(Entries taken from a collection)
::::::::::

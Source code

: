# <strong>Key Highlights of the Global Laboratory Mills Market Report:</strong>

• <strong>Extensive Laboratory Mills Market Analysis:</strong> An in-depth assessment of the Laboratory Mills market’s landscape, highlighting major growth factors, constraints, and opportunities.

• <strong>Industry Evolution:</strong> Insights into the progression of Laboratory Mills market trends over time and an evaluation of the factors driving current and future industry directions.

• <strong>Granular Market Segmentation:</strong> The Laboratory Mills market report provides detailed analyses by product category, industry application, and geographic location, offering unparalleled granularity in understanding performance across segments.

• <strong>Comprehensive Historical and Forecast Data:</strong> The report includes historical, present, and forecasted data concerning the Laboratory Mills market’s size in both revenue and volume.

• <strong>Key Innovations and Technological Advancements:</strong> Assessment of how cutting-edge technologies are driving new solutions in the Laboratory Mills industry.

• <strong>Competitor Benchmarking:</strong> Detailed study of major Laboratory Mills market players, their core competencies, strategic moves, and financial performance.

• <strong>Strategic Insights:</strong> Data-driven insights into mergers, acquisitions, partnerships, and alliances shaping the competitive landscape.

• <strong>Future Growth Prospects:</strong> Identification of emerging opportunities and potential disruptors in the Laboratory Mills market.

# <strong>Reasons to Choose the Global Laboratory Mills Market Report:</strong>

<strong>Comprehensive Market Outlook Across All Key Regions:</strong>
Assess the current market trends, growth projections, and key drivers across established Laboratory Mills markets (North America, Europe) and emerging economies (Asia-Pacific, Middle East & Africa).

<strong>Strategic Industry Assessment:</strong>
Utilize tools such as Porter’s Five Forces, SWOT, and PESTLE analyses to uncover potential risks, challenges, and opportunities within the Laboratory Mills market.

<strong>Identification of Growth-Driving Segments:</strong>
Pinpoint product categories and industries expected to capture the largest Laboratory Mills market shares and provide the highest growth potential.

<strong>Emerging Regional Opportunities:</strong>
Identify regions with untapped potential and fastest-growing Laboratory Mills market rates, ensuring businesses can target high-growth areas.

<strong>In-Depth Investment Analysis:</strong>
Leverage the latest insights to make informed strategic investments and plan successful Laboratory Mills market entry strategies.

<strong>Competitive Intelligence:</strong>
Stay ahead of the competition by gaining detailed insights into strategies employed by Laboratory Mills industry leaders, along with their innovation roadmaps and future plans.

::::::::::

- [What you are asked to do]: Of the lines above, retype only those from the line containing "Utilize tools such" through the line containing "Identify regions with", including both, exactly.

- [Exercise answer]:
Utilize tools such as Porter’s Five Forces, SWOT, and PESTLE analyses to uncover potential risks, challenges, and opportunities within the Laboratory Mills market.

<strong>Identification of Growth-Driving Segments:</strong>
Pinpoint product categories and industries expected to capture the largest Laboratory Mills market shares and provide the highest growth potential.

<strong>Emerging Regional Opportunities:</strong>
Identify regions with untapped potential and fastest-growing Laboratory Mills market rates, ensuring businesses can target high-growth areas.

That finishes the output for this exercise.